It took about an hour for us to reach the Vision of the Seas. We hauled our luggage out of the van and headed for the registration building. Since this was my first cruise, I was surprised by how we had to leave our luggage behind with the staff outside before we could register. I’ve been robbed while on vacation before (Summer of 1999 at a certain Puerto Vallarta resort will live forever in infamy) so I’ve become quite leery of letting my possessions out of sight. But apparently, I didn’t have a choice this time; the staff quickly checked our paperwork, tagged our luggage, and promised everything would be delivered by 8 PM. As I went through another security scanner and stood in line for the umpteenth time, I took a moment to breathe. We’d traveled nearly halfway across the world for almost 36 hours, but now we were only two of thousands of people boarding the the cruise. Not just Americans, either; there were at least half a dozen languages being spoken within earshot. In front of me, a young woman wearing a hijab was poring over the latest edition of Rick Steve’s Mediterranean Cruise Ports, the very same travel guide I brought for the trip. Seeing her made me smile. No matter what differences people think they have, curiosity and fascination transcend them.

Registration was surprisingly quick and easy. Royal Caribbean assigns each passenger a special ID card that also functions as a room key and on-board credit card. The cruise operates like a cashless economy; everything from souvenirs and excursions to special food and beverage orders gets charged to the card, and then tallied up on the final statement. It’s pretty nice and efficient, so long as you don’t lose your card. I practically became surgically attached to mine as the days went by. While there was a currency exchange service on the ship, it was to ensure people had enough spending money while on land.
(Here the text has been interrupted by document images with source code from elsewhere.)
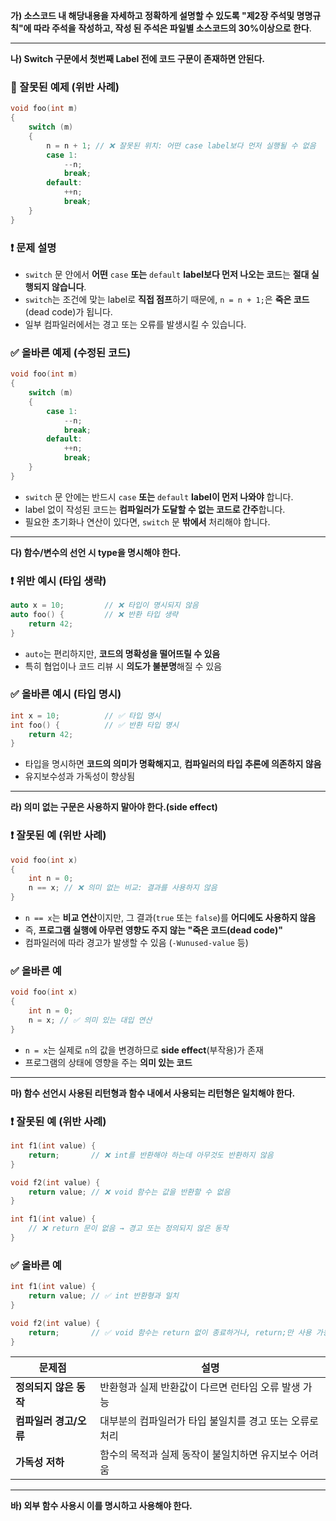 **가) 소스코드 내 해당내용을 자세하고 정확하게 설명할 수 있도록 "제2장 주석및 명명규칙"에 따라 주석을**
**작성하고, 작성 된 주석은 파일별 소스코드의 30%이상으로 한다**.

---

**나) Switch 구문에서 첫번째 Label 전에 코드 구문이 존재하면 안된다.**

### 🚫 잘못된 예제 (위반 사례)
```cpp
void foo(int m)
{
    switch (m)
    {
        n = n + 1; // ❌ 잘못된 위치: 어떤 case label보다 먼저 실행될 수 없음
        case 1:
            --n;
            break;
        default:
            ++n;
            break;
    }
}
```
### ❗ 문제 설명

- `switch` 문 안에서 **어떤** `case` **또는** `default` **label보다 먼저 나오는 코드**는 **절대 실행되지 않습니다**.
- `switch`는 조건에 맞는 label로 **직접 점프**하기 때문에, `n = n + 1;`은 **죽은 코드**(dead code)가 됩니다.
- 일부 컴파일러에서는 경고 또는 오류를 발생시킬 수 있습니다.
### ✅ 올바른 예제 (수정된 코드)
```cpp
void foo(int m)
{
    switch (m)
    {
        case 1:
            --n;
            break;
        default:
            ++n;
            break;
    }
}
```
- `switch` 문 안에는 반드시 `case` **또는** `default` **label이 먼저 나와야** 합니다.
- label 없이 작성된 코드는 **컴파일러가 도달할 수 없는 코드로 간주**합니다.
- 필요한 초기화나 연산이 있다면, `switch` 문 **밖에서** 처리해야 합니다.
---

**다) 함수/변수의 선언 시 type을 명시해야 한다.**

### ❗ 위반 예시 (타입 생략)

```cpp
auto x = 10;         // ❌ 타입이 명시되지 않음
auto foo() {         // ❌ 반환 타입 생략
    return 42;
}
```

- `auto`는 편리하지만, **코드의 명확성을 떨어뜨릴 수 있음**
- 특히 협업이나 코드 리뷰 시 **의도가 불분명**해질 수 있음

### ✅ 올바른 예시 (타입 명시)

```cpp
int x = 10;          // ✅ 타입 명시
int foo() {          // ✅ 반환 타입 명시
    return 42;
}
```

- 타입을 명시하면 **코드의 의미가 명확해지고**, **컴파일러의 타입 추론에 의존하지 않음**
- 유지보수성과 가독성이 향상됨

---

**라) 의미 없는 구문은 사용하지 말아야 한다.(side effect)**

### ❗ 잘못된 예 (위반 사례)


```cpp
void foo(int x)
{
    int n = 0;
    n == x; // ❌ 의미 없는 비교: 결과를 사용하지 않음
}
```

- `n == x`는 **비교 연산**이지만, 그 결과(`true` 또는 `false`)를 **어디에도 사용하지 않음**
- 즉, **프로그램 실행에 아무런 영향도 주지 않는 "죽은 코드(dead code)"**
- 컴파일러에 따라 경고가 발생할 수 있음 (`-Wunused-value` 등)

### ✅ 올바른 예

```cpp
void foo(int x)
{
    int n = 0;
    n = x; // ✅ 의미 있는 대입 연산
}
```

- `n = x`는 실제로 `n`의 값을 변경하므로 **side effect**(부작용)가 존재
- 프로그램의 상태에 영향을 주는 **의미 있는 코드**

---

**마) 함수 선언시 사용된 리턴형과 함수 내에서 사용되는 리턴형은 일치해야 한다.**

### ❗ 잘못된 예 (위반 사례)

```cpp
int f1(int value) {
    return;       // ❌ int를 반환해야 하는데 아무것도 반환하지 않음
}

void f2(int value) {
    return value; // ❌ void 함수는 값을 반환할 수 없음
}

int f1(int value) {
    // ❌ return 문이 없음 → 경고 또는 정의되지 않은 동작
}
```

### ✅ 올바른 예

```cpp
int f1(int value) {
    return value; // ✅ int 반환형과 일치
}

void f2(int value) {
    return;       // ✅ void 함수는 return 없이 종료하거나, return;만 사용 가능
}
```

|문제점|설명|
|---|---|
|**정의되지 않은 동작**|반환형과 실제 반환값이 다르면 런타임 오류 발생 가능|
|**컴파일러 경고/오류**|대부분의 컴파일러가 타입 불일치를 경고 또는 오류로 처리|
|**가독성 저하**|함수의 목적과 실제 동작이 불일치하면 유지보수 어려움|

---

**바) 외부 함수 사용시 이를 명시하고 사용해야 한다.**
Before all that, we had to climb up the ramp, go through another security check point, get our picture taken by the cruise’s photography staff (much more on that later), and find our room. When we originally signed up, we opted for the basic interior stateroom; though we wouldn’t have a balcony, it looked nice and decently furnished on the website. The actual stateroom, however, was…underwhelming. A small bed and couch, vanity, flat screen TV, closet, and a bathroom with a toilet, sink, and shower. That’s it. Just enough walking space and privacy for two people with some patience and creativity. I’ve spent most of my vacations in timeshares, so I was taken aback by the lack of a functioning kitchen, table, and other amenities. Mom wasn’t thrilled with the cramped space, either. Needless to say, we’d be spending as little time in the stateroom as possible.

We didn’t have time to rest, though. After the hearing the ship depart Barcelona, the mandatory lifeboat drill, and getting our luggage back, it was already time for dinner. We were assigned Table 24 in The Aquarius dining room at 6 PM sharp. The staff greeted us at the entrance to the restaurant and gave us a palmful of antibacterial gel. I’m notorious at home for being a neat freak (Hey, you try working with money in a bank vault for 12 years. You’d hate germs, too.), so I was grateful to see the cruise’s disease prevention efforts. Stepping into the The Aquarius was like watching the first half of Titanic; a seemingly endless array of tables adorned with fresh cloth and silverware, wine glasses being filled, dozens of impeccably-dressed waiters, and the noise of hundreds of conversations, and the faint sounds of a live piano. We were the last to arrive at our table; our dinner mates for the cruise were a retired couple from New Jersey, newlyweds from Maine, and two sisters from Australia. While it was kind of awkward at first – I’m shy in social situations – seeing the same people every night was a great way to build friendships and share travel experiences. I can’t remember exactly what I had that first night, but I know it involved a chicken salad, some steak, and a chocolate mousse that looked like a miniature work of modern art.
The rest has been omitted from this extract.